Yes. They don't show up on CI yet because I need to finish fixing the tests for pytorch https://github.com/data-apis/array-api-tests/pull/266. But these were the failures:
================================================================================ FAILURES =================================================================================
_______________________________________________________________________________ test_solve ________________________________________________________________________________
@pytest.mark.unvectorized
> @pytest.mark.xp_extension('linalg')
array_api_tests/test_linalg.py:640:
_ _ _ _ _ _ _ _ _ _ _ _ _ _ _ _ _ _ _ _ _ _ _ _ _ _ _ _ _ _ _ _ _ _ _ _ _ _ _ _ _ _ _ _ _ _ _ _ _ _ _ _ _ _ _ _ _ _ _ _ _ _ _ _ _ _ _ _ _ _ _ _ _ _ _ _ _ _ _ _ _ _ _ _ _ _
x1 = tensor([[[1.]]]), x2 = tensor([[0.]])
@pytest.mark.unvectorized
@pytest.mark.xp_extension('linalg')
@given(*solve_args())
def test_solve(x1, x2):
res = linalg.solve(x1, x2)
ph.assert_dtype("solve", in_dtype=[x1.dtype, x2.dtype], out_dtype=res.dtype)
if x2.ndim == 1:
expected_shape = x1.shape[:-2] + x2.shape[-1:]
_test_stacks(linalg.solve, x1, x2, res=res, dims=1,
matrix_axes=[(-2, -1), (0,)], res_axes=[-1])
else:
stack_shape = sh.broadcast_shapes(x1.shape[:-2], x2.shape[:-2])
expected_shape = stack_shape + x2.shape[-2:]
_test_stacks(linalg.solve, x1, x2, res=res, dims=2)
> ph.assert_result_shape("solve", in_shapes=[x1.shape, x2.shape],
out_shape=res.shape, expected=expected_shape)
E AssertionError: out.shape=torch.Size([1, 1]), but should be (1, 1, 1) [solve( torch.Size([1, 1, 1]) . torch.Size([1, 1]) )]

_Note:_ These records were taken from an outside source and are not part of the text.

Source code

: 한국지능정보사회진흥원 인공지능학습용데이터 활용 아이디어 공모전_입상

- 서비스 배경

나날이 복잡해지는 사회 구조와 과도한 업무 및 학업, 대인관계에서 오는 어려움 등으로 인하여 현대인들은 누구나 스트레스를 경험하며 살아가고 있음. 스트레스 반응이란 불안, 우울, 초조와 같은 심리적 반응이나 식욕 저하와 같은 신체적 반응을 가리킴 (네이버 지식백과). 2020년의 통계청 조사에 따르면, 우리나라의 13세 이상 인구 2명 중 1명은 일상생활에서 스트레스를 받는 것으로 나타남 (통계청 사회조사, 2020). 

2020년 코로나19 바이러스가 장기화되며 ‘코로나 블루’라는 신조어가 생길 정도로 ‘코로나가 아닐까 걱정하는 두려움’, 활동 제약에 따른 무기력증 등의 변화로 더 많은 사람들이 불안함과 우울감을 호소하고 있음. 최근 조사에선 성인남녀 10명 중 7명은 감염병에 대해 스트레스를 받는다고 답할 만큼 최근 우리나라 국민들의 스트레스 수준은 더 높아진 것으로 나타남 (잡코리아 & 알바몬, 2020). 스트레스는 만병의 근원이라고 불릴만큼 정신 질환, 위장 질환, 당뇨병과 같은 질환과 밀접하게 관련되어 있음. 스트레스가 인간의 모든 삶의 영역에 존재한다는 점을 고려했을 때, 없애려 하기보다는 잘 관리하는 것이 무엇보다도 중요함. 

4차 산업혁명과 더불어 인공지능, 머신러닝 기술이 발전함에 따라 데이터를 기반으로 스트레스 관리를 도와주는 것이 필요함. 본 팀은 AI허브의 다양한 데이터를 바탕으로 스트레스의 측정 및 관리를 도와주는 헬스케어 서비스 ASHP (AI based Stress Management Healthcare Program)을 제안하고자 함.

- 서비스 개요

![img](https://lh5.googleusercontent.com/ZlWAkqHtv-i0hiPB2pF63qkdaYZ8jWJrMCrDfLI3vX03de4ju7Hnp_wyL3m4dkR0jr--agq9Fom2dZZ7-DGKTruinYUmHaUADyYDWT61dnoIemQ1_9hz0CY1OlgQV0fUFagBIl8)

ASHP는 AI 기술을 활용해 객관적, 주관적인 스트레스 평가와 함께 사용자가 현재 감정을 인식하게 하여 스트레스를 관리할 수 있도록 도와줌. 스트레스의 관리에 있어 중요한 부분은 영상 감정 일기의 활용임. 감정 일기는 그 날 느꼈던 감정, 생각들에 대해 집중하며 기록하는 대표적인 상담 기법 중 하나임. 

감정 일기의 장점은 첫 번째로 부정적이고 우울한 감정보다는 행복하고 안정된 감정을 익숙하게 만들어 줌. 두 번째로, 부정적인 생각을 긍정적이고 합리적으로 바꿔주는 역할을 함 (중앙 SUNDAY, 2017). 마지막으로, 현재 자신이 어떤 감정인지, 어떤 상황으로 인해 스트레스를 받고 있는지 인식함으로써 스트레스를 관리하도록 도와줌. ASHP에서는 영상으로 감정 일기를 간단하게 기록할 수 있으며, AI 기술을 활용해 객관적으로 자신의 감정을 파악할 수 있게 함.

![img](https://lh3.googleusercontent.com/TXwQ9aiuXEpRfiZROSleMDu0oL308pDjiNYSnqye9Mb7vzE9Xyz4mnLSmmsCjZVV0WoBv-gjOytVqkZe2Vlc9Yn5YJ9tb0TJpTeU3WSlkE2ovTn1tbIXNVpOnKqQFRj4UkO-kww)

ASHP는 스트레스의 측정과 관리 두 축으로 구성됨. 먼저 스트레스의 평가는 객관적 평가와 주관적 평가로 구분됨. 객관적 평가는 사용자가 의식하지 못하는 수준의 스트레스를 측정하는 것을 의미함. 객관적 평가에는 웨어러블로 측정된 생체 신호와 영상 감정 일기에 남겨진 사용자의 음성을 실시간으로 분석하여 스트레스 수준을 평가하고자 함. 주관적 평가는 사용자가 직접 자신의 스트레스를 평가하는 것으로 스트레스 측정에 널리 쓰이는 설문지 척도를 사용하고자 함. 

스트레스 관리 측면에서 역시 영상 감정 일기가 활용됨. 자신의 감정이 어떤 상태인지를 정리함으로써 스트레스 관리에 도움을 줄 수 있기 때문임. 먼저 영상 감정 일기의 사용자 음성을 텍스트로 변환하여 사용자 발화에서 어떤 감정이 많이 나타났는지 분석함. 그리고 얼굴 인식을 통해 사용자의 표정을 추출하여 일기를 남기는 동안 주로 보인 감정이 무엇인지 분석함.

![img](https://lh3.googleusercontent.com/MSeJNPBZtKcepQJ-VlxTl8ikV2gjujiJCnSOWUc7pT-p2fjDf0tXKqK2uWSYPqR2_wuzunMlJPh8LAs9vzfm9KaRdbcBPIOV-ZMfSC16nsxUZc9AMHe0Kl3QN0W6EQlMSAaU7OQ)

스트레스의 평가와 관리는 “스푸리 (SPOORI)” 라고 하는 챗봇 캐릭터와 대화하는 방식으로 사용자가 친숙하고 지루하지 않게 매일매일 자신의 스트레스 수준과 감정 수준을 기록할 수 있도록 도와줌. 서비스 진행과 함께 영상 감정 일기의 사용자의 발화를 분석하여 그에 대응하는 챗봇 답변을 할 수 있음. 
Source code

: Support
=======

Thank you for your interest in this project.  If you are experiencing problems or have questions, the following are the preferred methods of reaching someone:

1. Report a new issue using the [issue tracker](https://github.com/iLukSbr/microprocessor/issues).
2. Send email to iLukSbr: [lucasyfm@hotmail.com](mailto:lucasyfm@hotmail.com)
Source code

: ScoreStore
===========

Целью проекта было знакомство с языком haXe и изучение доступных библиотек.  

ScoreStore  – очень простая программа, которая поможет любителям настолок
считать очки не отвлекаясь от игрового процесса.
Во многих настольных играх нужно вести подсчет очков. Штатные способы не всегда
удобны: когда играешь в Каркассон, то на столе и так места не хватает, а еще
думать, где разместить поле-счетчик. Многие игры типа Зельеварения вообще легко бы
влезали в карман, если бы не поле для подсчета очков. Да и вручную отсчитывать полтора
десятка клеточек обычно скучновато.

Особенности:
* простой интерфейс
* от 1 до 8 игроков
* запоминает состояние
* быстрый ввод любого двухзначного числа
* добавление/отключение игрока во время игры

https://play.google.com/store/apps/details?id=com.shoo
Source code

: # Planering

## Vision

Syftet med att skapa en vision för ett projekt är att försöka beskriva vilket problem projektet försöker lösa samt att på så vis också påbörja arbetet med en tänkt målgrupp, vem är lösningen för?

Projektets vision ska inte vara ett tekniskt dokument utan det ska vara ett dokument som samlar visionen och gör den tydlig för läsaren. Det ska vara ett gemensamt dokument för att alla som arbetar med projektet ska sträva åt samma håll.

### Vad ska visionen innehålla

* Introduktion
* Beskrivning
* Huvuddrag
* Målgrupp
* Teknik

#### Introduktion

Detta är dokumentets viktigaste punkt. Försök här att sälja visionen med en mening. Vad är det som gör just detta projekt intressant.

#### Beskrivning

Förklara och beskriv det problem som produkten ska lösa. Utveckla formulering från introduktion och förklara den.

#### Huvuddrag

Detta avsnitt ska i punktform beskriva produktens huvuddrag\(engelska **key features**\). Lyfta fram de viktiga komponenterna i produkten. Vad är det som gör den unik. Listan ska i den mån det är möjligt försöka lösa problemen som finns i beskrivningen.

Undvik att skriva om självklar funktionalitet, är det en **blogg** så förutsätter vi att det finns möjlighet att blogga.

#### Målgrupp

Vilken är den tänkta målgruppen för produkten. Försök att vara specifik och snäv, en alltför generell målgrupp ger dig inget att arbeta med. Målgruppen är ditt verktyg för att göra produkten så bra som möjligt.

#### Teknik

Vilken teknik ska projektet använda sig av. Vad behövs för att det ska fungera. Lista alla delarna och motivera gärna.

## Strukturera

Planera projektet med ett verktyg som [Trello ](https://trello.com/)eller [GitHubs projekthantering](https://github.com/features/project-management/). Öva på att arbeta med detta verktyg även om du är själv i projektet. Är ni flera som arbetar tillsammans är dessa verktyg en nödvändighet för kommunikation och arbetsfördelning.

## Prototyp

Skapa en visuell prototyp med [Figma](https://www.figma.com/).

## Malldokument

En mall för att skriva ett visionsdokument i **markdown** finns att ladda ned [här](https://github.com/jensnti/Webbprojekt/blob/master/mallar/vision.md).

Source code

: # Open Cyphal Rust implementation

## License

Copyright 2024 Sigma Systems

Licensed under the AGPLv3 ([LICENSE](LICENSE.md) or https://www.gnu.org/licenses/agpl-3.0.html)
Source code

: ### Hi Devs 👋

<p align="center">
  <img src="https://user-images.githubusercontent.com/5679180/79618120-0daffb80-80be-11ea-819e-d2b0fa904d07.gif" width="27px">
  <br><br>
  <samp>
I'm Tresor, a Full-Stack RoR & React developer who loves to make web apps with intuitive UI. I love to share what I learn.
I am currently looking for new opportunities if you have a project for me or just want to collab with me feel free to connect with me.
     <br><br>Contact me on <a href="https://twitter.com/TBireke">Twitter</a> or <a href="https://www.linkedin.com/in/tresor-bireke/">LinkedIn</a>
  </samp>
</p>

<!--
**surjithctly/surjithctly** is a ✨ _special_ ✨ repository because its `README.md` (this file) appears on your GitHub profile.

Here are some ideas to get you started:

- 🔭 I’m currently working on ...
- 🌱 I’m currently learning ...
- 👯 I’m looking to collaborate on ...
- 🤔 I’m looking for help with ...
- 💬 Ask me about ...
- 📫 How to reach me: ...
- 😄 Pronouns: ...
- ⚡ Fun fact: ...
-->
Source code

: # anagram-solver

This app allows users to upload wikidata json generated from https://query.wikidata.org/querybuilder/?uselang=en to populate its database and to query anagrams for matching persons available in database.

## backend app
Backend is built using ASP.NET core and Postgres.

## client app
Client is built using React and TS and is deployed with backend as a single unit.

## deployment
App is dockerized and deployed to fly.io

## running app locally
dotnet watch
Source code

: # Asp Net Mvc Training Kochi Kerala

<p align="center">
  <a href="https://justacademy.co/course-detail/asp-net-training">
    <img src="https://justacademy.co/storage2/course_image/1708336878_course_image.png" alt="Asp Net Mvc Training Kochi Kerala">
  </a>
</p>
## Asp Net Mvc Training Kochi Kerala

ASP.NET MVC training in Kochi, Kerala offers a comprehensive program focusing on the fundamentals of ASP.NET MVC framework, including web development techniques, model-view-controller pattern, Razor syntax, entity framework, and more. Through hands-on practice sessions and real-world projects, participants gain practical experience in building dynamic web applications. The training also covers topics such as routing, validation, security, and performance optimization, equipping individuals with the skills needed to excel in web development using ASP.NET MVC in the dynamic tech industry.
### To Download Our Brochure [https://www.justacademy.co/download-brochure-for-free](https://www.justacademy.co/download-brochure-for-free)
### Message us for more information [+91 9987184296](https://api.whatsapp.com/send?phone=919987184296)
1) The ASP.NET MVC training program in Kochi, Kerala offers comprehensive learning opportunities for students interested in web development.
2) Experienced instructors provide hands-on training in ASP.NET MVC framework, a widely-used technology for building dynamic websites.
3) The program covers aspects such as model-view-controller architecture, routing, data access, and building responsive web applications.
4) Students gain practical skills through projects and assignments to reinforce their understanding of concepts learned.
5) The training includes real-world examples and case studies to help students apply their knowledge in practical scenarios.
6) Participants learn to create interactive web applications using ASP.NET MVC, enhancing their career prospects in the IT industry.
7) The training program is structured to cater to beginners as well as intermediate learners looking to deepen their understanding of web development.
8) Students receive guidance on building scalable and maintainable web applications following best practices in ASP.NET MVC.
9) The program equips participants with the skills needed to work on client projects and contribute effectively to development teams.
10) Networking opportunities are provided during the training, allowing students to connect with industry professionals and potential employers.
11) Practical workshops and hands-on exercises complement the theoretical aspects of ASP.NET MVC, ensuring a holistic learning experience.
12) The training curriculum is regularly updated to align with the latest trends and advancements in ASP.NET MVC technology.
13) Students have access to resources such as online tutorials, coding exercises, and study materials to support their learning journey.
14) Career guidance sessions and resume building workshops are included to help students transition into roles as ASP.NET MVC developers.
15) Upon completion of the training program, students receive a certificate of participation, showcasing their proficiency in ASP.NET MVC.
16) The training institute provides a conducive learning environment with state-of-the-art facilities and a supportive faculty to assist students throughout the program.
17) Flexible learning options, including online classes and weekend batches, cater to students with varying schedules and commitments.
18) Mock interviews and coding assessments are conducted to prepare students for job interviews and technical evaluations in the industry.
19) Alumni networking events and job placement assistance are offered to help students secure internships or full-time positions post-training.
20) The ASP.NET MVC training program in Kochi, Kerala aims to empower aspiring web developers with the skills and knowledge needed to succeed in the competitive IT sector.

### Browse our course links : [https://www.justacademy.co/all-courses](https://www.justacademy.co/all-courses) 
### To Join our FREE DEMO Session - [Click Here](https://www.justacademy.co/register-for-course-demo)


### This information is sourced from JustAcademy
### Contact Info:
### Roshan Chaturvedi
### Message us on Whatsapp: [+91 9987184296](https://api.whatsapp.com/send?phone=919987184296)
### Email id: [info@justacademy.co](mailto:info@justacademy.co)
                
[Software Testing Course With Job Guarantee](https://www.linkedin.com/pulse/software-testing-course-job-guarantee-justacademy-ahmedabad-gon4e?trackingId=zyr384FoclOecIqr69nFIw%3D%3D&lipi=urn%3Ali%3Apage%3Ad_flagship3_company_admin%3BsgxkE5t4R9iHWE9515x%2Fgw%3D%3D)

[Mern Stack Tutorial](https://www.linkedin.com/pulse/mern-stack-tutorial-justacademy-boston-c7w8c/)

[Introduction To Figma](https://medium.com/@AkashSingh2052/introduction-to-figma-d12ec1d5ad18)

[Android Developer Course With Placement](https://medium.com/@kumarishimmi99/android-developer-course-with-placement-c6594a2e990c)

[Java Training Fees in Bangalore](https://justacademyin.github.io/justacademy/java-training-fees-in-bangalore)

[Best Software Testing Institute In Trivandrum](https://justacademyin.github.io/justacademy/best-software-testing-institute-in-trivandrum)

E Falsifying example: test_solve(
E x1=tensor([[[1.]]]),
E x2=tensor([[0.]]),
E )
array_api_tests/test_linalg.py:655: AssertionError
____________________________________________________________________________ test_vector_norm _____________________________________________________________________________
@pytest.mark.unvectorized
> @pytest.mark.xp_extension('linalg')
array_api_tests/test_linalg.py:960:
_ _ _ _ _ _ _ _ _ _ _ _ _ _ _ _ _ _ _ _ _ _ _ _ _ _ _ _ _ _ _ _ _ _ _ _ _ _ _ _ _ _ _ _ _ _ _ _ _ _ _ _ _ _ _ _ _ _ _ _ _ _ _ _ _ _ _ _ _ _ _ _ _ _ _ _ _ _ _ _ _ _ _ _ _ _
x = tensor([0.+0.j, 0.+0.j]), data = data(...)
@pytest.mark.unvectorized
@pytest.mark.xp_extension('linalg')
@given(
x=arrays(dtype=all_floating_dtypes(), shape=shapes(min_side=1)),
data=data(),
)
def test_vector_norm(x, data):
kw = data.draw(
# We use data because axes is parameterized on x.ndim
kwargs(axis=axes(x.ndim),
keepdims=booleans(),
ord=one_of(
sampled_from([2, 1, 0, -1, -2, float("inf"), float("-inf")]),
integers(-max_ord, max_ord),
floats(-max_ord, max_ord),
)), label="kw")
res = linalg.vector_norm(x, **kw)
axis = kw.get('axis', None)
keepdims = kw.get('keepdims', False)
# TODO: Check that the ord values give the correct norms.
# ord = kw.get('ord', 2)
_axes = sh.normalise_axis(axis, x.ndim)
> ph.assert_keepdimable_shape('linalg.vector_norm', out_shape=res.shape,
in_shape=x.shape, axes=_axes,
keepdims=keepdims, kw=kw)
E AssertionError: out.shape=torch.Size([1]), but should be (2,) [linalg.vector_norm(axis=())]
E Falsifying example: test_vector_norm(
E x=tensor([0.+0.j, 0.+0.j]),
E data=data(...),
E )
E Draw 1 (kw): {'axis': ()}
array_api_tests/test_linalg.py:985: AssertionError
========================================================================= short test summary info =========================================================================
FAILED array_api_tests/test_linalg.py::test_solve - AssertionError: out.shape=torch.Size([1, 1]), but should be (1, 1, 1) [solve( torch.Size([1, 1, 1]) . torch.Size([1, 1]) )]
FAILED array_api_tests/test_linalg.py::test_vector_norm - AssertionError: out.shape=torch.Size([1]), but should be (2,) [linalg.vector_norm(axis=())]
I'm not completely sure why these only showed up now. Maybe something changed in a recent pytorch version, or else something was broken in the tests.